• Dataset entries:
-----
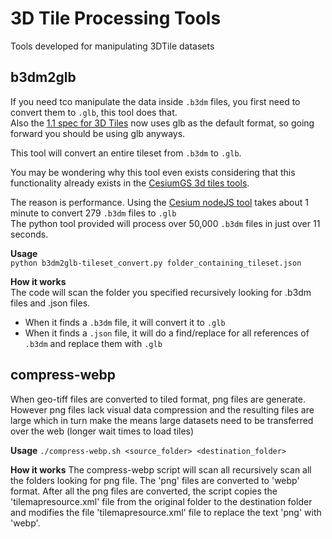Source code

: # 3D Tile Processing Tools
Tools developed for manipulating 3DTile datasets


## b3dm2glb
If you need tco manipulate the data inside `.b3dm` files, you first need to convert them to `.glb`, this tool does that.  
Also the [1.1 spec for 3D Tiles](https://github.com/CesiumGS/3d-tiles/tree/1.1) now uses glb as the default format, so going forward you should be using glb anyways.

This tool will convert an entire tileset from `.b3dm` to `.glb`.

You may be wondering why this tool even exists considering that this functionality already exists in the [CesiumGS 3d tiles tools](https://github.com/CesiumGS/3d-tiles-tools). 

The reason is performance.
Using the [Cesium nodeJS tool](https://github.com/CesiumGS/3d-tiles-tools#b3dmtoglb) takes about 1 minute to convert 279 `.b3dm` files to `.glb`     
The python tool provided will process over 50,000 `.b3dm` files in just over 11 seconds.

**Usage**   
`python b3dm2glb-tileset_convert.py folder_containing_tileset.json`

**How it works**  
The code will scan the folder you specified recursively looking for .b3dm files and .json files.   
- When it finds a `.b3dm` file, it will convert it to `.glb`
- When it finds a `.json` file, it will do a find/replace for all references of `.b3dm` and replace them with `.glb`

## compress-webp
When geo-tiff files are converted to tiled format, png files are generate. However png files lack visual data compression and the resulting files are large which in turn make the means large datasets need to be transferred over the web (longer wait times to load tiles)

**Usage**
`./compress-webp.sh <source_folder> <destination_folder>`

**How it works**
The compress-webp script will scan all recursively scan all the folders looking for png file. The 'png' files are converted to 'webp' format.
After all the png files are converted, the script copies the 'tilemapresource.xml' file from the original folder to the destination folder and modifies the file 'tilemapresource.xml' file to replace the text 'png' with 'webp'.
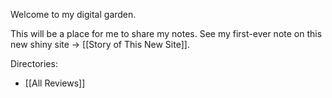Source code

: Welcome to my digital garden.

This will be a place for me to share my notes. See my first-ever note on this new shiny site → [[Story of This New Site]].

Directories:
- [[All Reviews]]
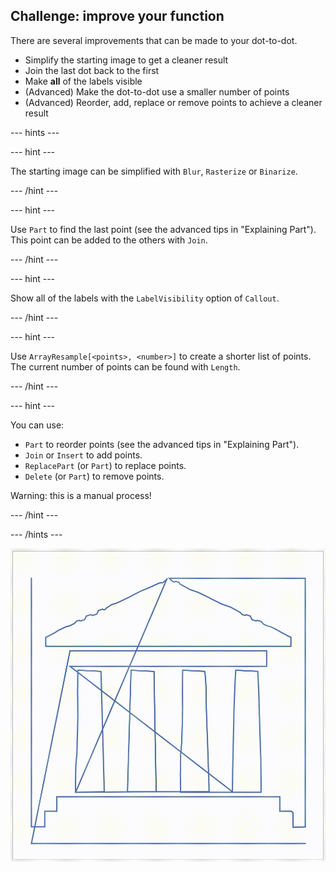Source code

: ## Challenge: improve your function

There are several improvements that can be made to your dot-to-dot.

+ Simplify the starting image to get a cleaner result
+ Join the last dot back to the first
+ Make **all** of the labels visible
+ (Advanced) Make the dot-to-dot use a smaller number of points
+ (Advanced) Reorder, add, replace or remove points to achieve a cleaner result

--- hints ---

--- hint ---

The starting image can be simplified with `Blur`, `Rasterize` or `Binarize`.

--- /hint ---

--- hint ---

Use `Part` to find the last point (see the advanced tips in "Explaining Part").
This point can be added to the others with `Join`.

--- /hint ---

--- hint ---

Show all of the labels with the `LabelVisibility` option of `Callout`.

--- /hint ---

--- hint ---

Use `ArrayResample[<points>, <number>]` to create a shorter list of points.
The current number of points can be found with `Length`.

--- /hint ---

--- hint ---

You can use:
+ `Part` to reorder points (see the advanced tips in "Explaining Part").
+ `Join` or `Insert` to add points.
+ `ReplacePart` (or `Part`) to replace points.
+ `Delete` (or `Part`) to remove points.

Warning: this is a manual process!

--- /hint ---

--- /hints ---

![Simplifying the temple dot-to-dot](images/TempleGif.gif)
-----
• Exercise:
Tally the lines in the records that hold the word "from". Give only the total.

• Result for this task:
2